Records supplied:
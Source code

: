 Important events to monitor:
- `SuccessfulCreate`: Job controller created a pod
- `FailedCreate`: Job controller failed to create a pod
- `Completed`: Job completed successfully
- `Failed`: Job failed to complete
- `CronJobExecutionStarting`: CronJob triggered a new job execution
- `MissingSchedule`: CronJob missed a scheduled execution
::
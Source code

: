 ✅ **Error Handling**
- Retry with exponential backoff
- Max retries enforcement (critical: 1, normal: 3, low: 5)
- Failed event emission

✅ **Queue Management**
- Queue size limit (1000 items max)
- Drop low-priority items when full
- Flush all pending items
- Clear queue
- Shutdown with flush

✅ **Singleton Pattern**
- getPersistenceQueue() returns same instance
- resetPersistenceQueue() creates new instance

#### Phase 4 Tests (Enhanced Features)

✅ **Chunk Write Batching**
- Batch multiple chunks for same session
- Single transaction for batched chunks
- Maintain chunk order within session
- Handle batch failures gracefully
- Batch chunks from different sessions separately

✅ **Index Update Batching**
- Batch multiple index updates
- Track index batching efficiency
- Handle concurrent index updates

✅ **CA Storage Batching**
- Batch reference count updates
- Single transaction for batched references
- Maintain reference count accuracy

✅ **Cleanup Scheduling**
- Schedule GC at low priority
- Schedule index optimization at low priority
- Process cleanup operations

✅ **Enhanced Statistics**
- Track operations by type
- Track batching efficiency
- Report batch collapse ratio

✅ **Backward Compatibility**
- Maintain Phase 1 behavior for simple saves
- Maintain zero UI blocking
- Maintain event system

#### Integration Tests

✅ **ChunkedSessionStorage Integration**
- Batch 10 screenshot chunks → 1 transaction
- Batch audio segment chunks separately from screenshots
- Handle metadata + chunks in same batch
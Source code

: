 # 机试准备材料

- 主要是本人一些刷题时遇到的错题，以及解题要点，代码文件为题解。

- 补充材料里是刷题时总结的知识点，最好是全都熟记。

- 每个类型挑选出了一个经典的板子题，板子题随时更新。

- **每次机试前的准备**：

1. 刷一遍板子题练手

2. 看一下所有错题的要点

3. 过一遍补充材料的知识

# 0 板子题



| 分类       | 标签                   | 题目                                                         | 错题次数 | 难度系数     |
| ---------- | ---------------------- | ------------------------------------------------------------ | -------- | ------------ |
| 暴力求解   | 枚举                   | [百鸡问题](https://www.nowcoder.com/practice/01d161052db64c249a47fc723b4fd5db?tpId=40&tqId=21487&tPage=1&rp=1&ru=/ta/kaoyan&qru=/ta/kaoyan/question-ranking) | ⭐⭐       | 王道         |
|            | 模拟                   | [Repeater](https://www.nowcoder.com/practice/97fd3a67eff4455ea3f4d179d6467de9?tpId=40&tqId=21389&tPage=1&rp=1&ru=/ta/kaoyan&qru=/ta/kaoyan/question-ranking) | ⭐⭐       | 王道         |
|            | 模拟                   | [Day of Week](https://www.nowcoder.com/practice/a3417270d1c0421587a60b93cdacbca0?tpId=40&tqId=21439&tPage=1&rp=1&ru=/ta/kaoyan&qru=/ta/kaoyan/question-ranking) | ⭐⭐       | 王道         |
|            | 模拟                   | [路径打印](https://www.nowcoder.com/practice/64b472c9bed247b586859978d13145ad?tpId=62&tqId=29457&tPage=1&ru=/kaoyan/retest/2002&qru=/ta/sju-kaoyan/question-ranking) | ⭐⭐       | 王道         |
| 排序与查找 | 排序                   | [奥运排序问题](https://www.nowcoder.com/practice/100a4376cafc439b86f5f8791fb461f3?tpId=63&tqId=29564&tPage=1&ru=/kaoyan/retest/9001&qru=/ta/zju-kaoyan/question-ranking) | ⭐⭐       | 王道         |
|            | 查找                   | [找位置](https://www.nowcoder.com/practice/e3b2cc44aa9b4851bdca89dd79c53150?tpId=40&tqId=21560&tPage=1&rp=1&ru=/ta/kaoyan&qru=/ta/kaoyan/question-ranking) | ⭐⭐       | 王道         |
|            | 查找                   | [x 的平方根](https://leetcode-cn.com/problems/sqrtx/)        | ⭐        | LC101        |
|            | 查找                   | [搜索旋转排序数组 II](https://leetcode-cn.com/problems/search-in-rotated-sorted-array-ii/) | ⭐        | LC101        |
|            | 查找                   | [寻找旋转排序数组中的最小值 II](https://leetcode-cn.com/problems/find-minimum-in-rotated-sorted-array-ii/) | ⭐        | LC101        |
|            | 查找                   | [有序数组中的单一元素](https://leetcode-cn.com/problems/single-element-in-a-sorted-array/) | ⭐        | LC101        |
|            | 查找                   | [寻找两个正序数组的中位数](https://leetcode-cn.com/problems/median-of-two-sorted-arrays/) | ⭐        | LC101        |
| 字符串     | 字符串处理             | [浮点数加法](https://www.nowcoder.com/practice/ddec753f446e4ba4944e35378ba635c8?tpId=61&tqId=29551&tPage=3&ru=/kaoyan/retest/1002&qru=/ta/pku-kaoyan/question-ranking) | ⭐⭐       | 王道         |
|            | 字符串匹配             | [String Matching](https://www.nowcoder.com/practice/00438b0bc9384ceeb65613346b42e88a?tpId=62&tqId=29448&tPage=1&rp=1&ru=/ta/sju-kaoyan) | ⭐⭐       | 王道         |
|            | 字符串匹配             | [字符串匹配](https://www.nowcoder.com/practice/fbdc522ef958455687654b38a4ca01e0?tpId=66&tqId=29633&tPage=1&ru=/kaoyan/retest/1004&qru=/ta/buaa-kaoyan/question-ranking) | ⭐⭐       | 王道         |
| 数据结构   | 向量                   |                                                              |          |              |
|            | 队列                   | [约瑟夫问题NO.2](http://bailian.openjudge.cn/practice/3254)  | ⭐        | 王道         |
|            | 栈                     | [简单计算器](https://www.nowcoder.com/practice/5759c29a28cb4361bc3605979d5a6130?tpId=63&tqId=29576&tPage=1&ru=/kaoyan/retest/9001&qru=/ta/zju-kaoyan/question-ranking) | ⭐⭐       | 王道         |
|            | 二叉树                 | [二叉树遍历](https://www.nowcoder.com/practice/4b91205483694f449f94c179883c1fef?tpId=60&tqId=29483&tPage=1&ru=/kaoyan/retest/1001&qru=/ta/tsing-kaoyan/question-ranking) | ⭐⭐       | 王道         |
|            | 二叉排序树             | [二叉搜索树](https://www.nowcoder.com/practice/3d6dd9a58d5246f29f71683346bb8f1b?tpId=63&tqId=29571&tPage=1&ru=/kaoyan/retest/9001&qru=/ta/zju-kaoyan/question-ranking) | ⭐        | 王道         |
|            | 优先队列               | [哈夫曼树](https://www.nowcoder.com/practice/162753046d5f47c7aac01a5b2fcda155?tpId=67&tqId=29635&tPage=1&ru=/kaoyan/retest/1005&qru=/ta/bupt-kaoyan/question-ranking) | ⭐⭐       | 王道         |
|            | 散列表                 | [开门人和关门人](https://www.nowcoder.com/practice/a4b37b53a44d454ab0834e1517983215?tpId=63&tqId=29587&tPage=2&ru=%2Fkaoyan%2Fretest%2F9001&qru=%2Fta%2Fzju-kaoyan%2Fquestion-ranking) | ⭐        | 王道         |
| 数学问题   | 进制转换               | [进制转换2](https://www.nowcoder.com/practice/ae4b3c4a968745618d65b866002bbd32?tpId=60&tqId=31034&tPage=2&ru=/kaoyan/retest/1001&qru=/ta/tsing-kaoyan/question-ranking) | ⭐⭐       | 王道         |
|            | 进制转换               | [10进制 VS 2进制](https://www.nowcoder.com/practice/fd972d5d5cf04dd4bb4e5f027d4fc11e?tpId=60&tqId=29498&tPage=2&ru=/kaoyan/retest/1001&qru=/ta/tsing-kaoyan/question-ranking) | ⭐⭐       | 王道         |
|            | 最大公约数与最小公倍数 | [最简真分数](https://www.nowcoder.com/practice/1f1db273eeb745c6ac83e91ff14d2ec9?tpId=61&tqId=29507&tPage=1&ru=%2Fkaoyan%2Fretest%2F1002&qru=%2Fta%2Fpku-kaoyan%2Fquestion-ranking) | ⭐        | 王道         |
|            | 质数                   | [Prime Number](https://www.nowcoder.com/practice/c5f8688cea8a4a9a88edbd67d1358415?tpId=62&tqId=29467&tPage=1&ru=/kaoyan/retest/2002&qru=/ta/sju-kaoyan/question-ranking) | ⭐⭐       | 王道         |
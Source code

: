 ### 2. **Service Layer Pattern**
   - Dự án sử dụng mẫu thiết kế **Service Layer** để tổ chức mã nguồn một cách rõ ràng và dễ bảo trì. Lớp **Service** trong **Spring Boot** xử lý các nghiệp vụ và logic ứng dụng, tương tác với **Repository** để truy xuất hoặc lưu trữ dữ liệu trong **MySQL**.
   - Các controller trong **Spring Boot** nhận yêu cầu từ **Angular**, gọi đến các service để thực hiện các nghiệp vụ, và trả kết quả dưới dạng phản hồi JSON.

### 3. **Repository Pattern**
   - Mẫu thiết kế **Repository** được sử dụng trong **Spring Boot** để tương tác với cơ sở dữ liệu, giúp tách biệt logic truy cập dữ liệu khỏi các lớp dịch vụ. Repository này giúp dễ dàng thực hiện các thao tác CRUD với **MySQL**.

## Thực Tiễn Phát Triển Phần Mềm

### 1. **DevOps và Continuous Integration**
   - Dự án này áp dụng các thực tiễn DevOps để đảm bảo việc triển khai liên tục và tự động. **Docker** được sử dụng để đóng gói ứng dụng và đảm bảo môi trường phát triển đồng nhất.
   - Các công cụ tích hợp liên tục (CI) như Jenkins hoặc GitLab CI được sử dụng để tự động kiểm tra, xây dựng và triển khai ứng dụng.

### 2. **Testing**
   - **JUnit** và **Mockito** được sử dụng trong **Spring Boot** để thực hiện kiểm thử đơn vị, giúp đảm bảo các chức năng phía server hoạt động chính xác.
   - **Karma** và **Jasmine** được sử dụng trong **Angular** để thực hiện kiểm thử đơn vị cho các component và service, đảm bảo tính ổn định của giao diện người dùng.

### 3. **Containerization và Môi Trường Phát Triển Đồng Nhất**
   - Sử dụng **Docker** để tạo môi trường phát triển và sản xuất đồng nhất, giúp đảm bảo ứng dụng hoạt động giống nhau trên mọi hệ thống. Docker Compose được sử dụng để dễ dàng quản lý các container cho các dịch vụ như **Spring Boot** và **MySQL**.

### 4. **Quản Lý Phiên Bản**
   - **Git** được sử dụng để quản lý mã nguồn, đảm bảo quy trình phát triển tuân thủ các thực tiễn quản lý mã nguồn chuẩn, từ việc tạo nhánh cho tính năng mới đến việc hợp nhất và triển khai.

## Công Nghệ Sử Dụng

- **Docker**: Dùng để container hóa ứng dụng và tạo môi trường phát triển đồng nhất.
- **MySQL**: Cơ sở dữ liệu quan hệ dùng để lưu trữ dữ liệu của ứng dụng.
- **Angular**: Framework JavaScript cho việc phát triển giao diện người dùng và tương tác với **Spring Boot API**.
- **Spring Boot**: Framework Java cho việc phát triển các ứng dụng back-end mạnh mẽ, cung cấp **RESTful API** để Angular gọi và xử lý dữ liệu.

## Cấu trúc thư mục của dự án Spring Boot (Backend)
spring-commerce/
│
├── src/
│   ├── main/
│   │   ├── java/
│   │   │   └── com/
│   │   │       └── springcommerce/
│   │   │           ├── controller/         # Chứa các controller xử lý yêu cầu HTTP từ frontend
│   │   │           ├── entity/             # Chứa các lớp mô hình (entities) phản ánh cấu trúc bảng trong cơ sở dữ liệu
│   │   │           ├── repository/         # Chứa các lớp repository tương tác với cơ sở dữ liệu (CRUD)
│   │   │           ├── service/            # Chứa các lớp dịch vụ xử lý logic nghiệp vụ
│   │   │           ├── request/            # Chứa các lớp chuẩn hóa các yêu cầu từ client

Work request: Output should match, line for line, the stretch of the material above from the line holding "### 3. **Containerization" through the line holding "### 4. **Quản Lý Phiên Bản**".

The answer:
### 3. **Containerization và Môi Trường Phát Triển Đồng Nhất**
   - Sử dụng **Docker** để tạo môi trường phát triển và sản xuất đồng nhất, giúp đảm bảo ứng dụng hoạt động giống nhau trên mọi hệ thống. Docker Compose được sử dụng để dễ dàng quản lý các container cho các dịch vụ như **Spring Boot** và **MySQL**.

### 4. **Quản Lý Phiên Bản**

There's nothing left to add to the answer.